Always grab at least one Artifact, even if you’re not playing to win with them. Victory is often gained by preventing your opponent from reaching his goals.
In the end game, Artifacts and Ruins provide a way around the “hiding villager” problem. Some players like to hide a few villagers as your forces crush their city; they may not have the resources to rebuild, but they can run around the map, hiding and frustrating your victory. Control the Artifacts or Ruins, though, and the game will end soon enough, without your having to search every nook and cranny of the map for that last enemy unit.
Many AoE players prefer to set the Victory Conditions to “Conquest.” For me, this takes some of the fun and challenge out of the game, removing any reason to play defensively and seriously limiting the number of viable civilizations.

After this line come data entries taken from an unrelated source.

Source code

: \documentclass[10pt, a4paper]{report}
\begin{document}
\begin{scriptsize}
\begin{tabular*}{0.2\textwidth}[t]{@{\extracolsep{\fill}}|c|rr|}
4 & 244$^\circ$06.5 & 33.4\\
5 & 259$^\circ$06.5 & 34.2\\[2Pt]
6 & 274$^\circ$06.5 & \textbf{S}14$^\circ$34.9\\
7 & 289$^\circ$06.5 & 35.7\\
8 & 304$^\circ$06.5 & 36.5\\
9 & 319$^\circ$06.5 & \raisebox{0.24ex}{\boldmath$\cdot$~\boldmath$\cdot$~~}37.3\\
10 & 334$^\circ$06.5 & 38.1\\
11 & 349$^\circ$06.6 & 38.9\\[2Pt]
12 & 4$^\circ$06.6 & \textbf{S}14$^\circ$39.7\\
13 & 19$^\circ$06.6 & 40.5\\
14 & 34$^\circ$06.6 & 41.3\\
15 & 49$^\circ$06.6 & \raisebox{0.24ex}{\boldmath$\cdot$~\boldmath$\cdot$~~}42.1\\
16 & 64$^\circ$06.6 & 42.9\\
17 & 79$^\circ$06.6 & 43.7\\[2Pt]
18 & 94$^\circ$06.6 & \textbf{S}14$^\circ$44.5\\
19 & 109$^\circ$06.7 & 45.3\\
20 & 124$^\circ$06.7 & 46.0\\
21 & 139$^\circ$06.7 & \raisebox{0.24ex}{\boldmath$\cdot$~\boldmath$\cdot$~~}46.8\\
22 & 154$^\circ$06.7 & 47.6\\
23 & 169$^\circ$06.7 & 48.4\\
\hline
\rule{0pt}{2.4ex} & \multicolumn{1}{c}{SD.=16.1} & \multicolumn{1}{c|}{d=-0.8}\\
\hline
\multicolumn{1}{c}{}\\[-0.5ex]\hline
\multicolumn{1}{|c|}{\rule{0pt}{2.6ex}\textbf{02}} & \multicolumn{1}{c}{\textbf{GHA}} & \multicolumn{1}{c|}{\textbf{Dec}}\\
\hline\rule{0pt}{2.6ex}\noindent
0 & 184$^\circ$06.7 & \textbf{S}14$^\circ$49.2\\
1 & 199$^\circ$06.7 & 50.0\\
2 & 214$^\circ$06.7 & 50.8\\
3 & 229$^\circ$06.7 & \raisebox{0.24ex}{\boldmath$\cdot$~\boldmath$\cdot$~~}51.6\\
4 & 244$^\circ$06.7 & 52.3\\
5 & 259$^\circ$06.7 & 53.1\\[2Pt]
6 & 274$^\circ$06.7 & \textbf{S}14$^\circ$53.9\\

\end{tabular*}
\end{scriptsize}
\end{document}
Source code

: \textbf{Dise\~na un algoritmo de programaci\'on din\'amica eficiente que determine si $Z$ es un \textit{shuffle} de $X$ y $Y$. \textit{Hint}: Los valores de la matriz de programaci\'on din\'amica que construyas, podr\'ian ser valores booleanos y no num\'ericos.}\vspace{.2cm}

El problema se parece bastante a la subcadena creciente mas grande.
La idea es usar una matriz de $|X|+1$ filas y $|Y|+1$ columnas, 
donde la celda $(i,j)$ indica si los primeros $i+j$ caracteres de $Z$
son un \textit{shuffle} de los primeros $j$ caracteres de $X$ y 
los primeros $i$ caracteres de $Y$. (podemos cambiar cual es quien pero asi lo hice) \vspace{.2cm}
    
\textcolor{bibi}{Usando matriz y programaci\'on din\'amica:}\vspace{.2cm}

At first glance, setting “Conquest” will relegate Ruins and Artifacts to window dressing. But these items can still be useful, even if controlling them won’t win the game for you. Place an Artifact at a chokepoint; when it changes color, you know the enemy is coming, without having to use a precious soldier as a sentry. Watch the Ruins, too, since their color changes tell you something about enemy movements. Some players (including this one) use Artifacts for exploration; instead of having a villager wander the map early on, an owned Artifact can explore, albeit slowly and with a limited vision.
When playing to win with artifacts, it pays to play a defensive civilization; Babylonians, Choson, and Shang would be good choices. Make the decision to win “by artifacts” before the game starts, and play a strongly defensive game. A huge or island map is the best environment, giving you time to build a defense and places to hide artifacts.